* **Source texts of formatted documents**:
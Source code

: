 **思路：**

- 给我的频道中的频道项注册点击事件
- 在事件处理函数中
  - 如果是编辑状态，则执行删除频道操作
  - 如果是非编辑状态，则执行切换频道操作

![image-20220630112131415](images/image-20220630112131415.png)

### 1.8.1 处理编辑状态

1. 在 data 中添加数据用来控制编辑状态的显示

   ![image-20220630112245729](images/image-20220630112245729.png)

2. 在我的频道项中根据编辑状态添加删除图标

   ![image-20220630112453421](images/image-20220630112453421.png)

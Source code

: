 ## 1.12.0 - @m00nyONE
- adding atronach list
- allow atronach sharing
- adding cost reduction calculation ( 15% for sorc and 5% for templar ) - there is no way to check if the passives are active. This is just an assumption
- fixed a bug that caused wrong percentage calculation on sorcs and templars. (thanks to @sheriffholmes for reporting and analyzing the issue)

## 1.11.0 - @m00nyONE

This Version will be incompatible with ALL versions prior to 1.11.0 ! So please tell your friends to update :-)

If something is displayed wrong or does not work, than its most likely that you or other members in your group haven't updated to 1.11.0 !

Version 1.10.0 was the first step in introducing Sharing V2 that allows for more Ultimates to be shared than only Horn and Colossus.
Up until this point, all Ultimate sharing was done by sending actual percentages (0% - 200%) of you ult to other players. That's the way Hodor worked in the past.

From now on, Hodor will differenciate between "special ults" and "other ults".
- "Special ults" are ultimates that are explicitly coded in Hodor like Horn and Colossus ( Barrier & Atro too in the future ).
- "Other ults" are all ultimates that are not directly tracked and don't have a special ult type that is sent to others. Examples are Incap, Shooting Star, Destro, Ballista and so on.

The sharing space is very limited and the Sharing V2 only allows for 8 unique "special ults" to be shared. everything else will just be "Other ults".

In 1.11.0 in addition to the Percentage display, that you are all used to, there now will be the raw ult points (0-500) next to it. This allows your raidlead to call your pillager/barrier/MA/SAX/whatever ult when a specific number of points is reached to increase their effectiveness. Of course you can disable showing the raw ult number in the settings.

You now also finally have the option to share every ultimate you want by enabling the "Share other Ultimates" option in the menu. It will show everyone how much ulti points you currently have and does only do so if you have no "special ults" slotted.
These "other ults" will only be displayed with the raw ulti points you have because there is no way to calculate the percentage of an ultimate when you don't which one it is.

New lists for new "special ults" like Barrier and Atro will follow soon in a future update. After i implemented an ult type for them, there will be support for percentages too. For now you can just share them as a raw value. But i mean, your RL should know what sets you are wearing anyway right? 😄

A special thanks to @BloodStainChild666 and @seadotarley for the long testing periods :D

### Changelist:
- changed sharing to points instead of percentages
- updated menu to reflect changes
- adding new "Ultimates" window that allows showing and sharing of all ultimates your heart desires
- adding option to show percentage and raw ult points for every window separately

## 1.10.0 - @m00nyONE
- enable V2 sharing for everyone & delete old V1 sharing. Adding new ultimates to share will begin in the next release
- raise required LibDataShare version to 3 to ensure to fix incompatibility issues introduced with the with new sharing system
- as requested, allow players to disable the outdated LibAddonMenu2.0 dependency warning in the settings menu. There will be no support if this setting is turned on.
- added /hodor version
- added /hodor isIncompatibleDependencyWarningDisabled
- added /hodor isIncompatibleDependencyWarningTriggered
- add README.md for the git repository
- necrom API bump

* **EXERCISE**:
Show every line in the entries above that contains the string "just".

* **EXERCISE ANSWER**:
- adding cost reduction calculation ( 15% for sorc and 5% for templar ) - there is no way to check if the passives are active. This is just an assumption
The sharing space is very limited and the Sharing V2 only allows for 8 unique "special ults" to be shared. everything else will just be "Other ults".
New lists for new "special ults" like Barrier and Atro will follow soon in a future update. After i implemented an ult type for them, there will be support for percentages too. For now you can just share them as a raw value. But i mean, your RL should know what sets you are wearing anyway right? 😄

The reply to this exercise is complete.